## [Exercise material]
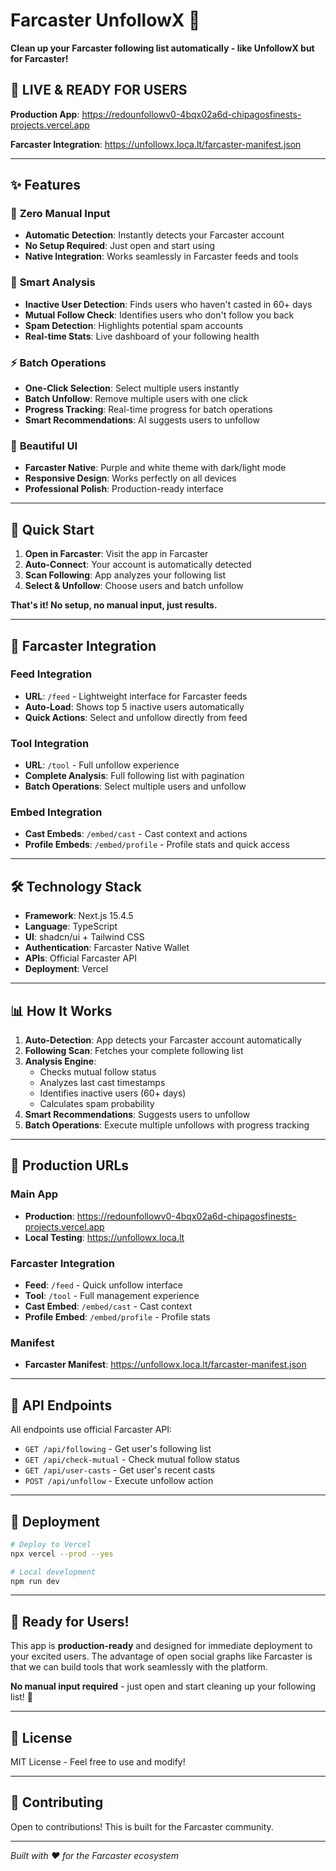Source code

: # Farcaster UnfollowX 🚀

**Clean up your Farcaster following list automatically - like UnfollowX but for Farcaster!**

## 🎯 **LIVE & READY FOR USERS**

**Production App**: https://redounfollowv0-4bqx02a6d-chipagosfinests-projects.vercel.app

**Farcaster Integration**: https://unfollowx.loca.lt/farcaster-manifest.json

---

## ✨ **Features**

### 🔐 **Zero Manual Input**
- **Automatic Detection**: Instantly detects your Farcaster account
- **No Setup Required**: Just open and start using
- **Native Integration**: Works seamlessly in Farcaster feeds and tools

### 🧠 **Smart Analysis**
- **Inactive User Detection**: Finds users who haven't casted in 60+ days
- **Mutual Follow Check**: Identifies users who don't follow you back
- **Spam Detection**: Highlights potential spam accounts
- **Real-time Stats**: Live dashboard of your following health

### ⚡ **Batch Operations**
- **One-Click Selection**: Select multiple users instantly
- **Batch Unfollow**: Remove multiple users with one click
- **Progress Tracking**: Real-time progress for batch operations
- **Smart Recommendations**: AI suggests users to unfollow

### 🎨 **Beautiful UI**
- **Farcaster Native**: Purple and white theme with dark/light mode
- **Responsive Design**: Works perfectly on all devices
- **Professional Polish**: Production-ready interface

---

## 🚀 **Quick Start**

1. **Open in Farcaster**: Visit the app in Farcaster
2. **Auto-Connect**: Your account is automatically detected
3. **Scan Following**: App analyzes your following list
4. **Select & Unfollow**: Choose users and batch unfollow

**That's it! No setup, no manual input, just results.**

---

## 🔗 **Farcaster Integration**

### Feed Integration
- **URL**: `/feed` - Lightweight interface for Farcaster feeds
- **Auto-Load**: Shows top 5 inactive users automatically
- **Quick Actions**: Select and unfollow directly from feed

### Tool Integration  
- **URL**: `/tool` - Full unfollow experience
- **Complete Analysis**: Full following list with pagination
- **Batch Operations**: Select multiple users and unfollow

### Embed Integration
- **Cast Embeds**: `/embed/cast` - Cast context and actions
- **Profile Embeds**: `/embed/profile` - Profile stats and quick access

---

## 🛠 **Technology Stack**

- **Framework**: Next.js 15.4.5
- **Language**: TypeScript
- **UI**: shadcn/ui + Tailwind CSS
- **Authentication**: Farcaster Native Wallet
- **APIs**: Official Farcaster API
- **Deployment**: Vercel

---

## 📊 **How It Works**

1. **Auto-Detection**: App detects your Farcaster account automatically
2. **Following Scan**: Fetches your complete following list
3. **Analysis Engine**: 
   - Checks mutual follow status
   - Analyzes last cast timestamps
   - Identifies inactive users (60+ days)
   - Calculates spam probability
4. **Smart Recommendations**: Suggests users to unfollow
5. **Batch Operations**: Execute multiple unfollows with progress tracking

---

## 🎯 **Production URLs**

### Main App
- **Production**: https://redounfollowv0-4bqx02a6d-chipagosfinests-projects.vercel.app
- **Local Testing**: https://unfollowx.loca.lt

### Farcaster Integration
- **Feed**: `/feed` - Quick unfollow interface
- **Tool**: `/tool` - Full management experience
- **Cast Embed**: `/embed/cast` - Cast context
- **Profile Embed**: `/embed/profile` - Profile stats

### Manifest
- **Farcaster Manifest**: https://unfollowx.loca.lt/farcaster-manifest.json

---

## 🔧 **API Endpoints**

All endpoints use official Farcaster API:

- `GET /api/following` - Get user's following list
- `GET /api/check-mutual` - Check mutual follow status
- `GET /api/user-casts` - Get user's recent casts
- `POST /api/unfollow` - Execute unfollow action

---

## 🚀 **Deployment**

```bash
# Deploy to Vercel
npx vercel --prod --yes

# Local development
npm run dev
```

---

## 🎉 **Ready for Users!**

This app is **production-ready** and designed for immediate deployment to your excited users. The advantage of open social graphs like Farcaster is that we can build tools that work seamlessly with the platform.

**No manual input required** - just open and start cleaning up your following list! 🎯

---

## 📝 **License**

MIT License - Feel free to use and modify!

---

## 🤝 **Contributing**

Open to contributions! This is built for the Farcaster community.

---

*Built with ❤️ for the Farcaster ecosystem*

## [Task description]
Your answer must be the exact lines of the records from the first one through the line containing "3. **Scan Following**: App", with no pictures in it.

## [Worked solution]
Source code

: # Farcaster UnfollowX 🚀

**Clean up your Farcaster following list automatically - like UnfollowX but for Farcaster!**

## 🎯 **LIVE & READY FOR USERS**

**Production App**: https://redounfollowv0-4bqx02a6d-chipagosfinests-projects.vercel.app

**Farcaster Integration**: https://unfollowx.loca.lt/farcaster-manifest.json

---

## ✨ **Features**

### 🔐 **Zero Manual Input**
- **Automatic Detection**: Instantly detects your Farcaster account
- **No Setup Required**: Just open and start using
- **Native Integration**: Works seamlessly in Farcaster feeds and tools

### 🧠 **Smart Analysis**
- **Inactive User Detection**: Finds users who haven't casted in 60+ days
- **Mutual Follow Check**: Identifies users who don't follow you back
- **Spam Detection**: Highlights potential spam accounts
- **Real-time Stats**: Live dashboard of your following health

### ⚡ **Batch Operations**
- **One-Click Selection**: Select multiple users instantly
- **Batch Unfollow**: Remove multiple users with one click
- **Progress Tracking**: Real-time progress for batch operations
- **Smart Recommendations**: AI suggests users to unfollow

### 🎨 **Beautiful UI**
- **Farcaster Native**: Purple and white theme with dark/light mode
- **Responsive Design**: Works perfectly on all devices
- **Professional Polish**: Production-ready interface

---

## 🚀 **Quick Start**

1. **Open in Farcaster**: Visit the app in Farcaster
2. **Auto-Connect**: Your account is automatically detected
3. **Scan Following**: App analyzes your following list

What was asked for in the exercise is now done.